New spinner enhancements have been developed to help accommodate personal preferences, including tiltable spinners, which help control how material is propelled into the turf canopy. Some designs incorporate spinners with adjustable paddles for further fine-tuning the spread pattern.
Even the gate plays an important part in the feeding process. It helps regulate material flow, and in some topdressers it can be electronically actuated from the seat of the towing vehicle. The positive locking feature on these electronic units is especially handy for quickly closing and opening the gate when moving from one green to the next. This prevents material from bouncing out during transport.
Regardless of the feed system used, any topdresser can be inhibited by material that lumps together, especially wet sand so now many units now contain vibrators to eliminate the problem.
Finally, to manage all of these components, controllers have become more sophisticated. New technology allows the operator can mount electronic controls in the towing vehicle and manage each of the components independently from the cab.
Not only has the industry seen advancements in feed designs, but the drive systems that power them have also improved. Because of these changes, the environmental issues associated with traditional topdressers have been diminished.
Until recently, most topdressers have been driven by an independent hydraulic system, but just as in every other industry, the big push to go green has changed the way turf managers think about purchasing equipment. They’re beginning to favor self-contained equipment or avoiding hydraulic systems altogether in order to help prevent the spill of hydraulic oil. Electric motors can eliminate spills, lower gas consumption, reduce emissions and operate quieter.
Manufacturers have taken strides in reducing the physical footprint. This is largely done by two methods: increasing the surface area of the machine’s contact with the ground and, reducing the overall weight of the unit.
To spread out a machine’s weight over a larger surface area, all topdressers use a similar type of wide turf tire.
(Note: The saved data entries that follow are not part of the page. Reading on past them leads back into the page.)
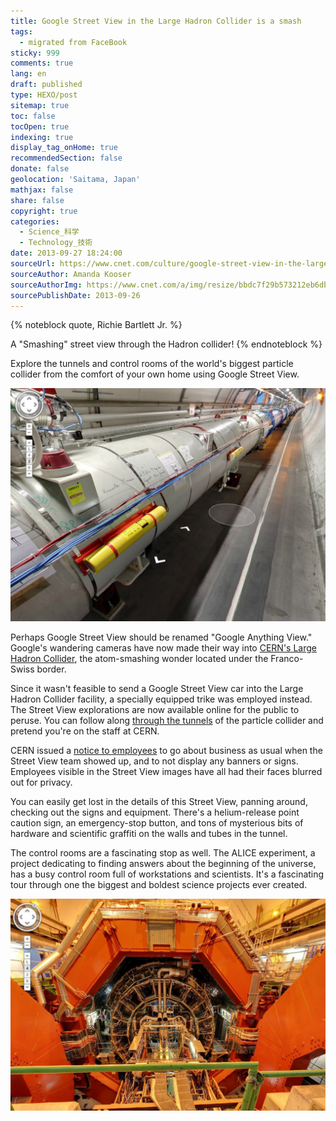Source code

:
 ```yaml
---
title: Google Street View in the Large Hadron Collider is a smash
tags:
  - migrated from FaceBook
sticky: 999
comments: true
lang: en
draft: published
type: HEXO/post
sitemap: true
toc: false
tocOpen: true
indexing: true
display_tag_onHome: true
recommendedSection: false
donate: false
geolocation: 'Saitama, Japan'
mathjax: false
share: false
copyright: true
categories:
  - Science_科学
  - Technology_技術
date: 2013-09-27 18:24:00
sourceUrl: https://www.cnet.com/culture/google-street-view-in-the-large-hadron-collider-is-a-smash/
sourceAuthor: Amanda Kooser
sourceAuthorImg: https://www.cnet.com/a/img/resize/bbdc7f29b573212eb6db829b095f64840a3f4197/2014/03/25/d3b2fd13-ef71-48fd-b471-9a33a133c007/amandakooser.jpg?auto=webp&fit=crop&height=147&width=196
sourcePublishDate: 2013-09-26
---
```



{% noteblock quote, Richie Bartlett Jr. %}

A "Smashing" street view through the Hadron collider!
{% endnoteblock %}


 Explore the tunnels and control rooms of the world's biggest particle collider from the comfort of your own home using Google Street View.

 ![Welcome to the tunnel at the Large Hadron Collider. Screenshot by Amanda Kooser/CNET](./Google-Street-View-in-the-Large-Hadron-Collider-is-a-smash/cern1.jpg)

 Perhaps Google Street View should be renamed "Google Anything View." Google's wandering cameras have now made their way into [CERN's Large Hadron Collider](http://googlepolicyeurope.blogspot.co.uk/2013/09/street-view-arrives-at-cern.html), the atom-smashing wonder located under the Franco-Swiss border.

 Since it wasn't feasible to send a Google Street View car into the Large Hadron Collider facility, a specially equipped trike was employed instead. The Street View explorations are now available online for the public to peruse. You can follow along [through the tunnels](https://www.google.com/maps/preview#!data=!1m8!1m3!1d3!2d6.018558!3d46.253913!2m2!1f306.08!2f78.49!4f75!2m4!1e1!2m2!1sPwHC1mn7oBMAAAQJODm7Kw!2e0&fid=5) of the particle collider and pretend you're on the staff at CERN.

 CERN issued a [notice to employees](http://home.web.cern.ch/cern-people/updates/2013/06/google-street-view-begins-imaging-cern) to go about business as usual when the Street View team showed up, and to not display any banners or signs. Employees visible in the Street View images have all had their faces blurred out for privacy.

 You can easily get lost in the details of this Street View, panning around, checking out the signs and equipment. There's a helium-release point caution sign, an emergency-stop button, and tons of mysterious bits of hardware and scientific graffiti on the walls and tubes in the tunnel.

 The control rooms are a fascinating stop as well. The ALICE experiment, a project dedicating to finding answers about the beginning of the universe, has a busy control room full of workstations and scientists. It's a fascinating tour through one the biggest and boldest science projects ever created.

 ![Virtually touring the Large Hadron Collider facilities. Screenshot by Amanda Kooser/CNET](./Google-Street-View-in-the-Large-Hadron-Collider-is-a-smash/cern2.jpg)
However, the biggest breakthroughs in reducing a physical footprint come in the weight reduction techniques by manufacturers. Obviously, the weight of material in the hopper cannot be reduced, but lightweight drive systems and hopper designs can make a huge impact in weight reduction without leaving an impact in the ground.
Hydraulic fluid alone can contribute more than 75 pounds to the machine. And if the hydraulic system is powered by a separate gas engine, significantly more weight is added. Some manufacturers have eliminated the engine weight by designing their machines to hook up to the towing vehicle’s central hydraulic unit, but even more, new models have replaced all hydraulic components with a lighter electric motor. By using the central hydraulic unit of the towing machine, they reduce the number of hydraulic components to maintain. And, by going to a completely electric-powered unit, they virtually eliminate the need for service on the drive system altogether.
Also, some turf managers are beginning to take advantage of lightweight hopper designs. They’re looking beyond steel to new materials like polyethelene, which don’t corrode.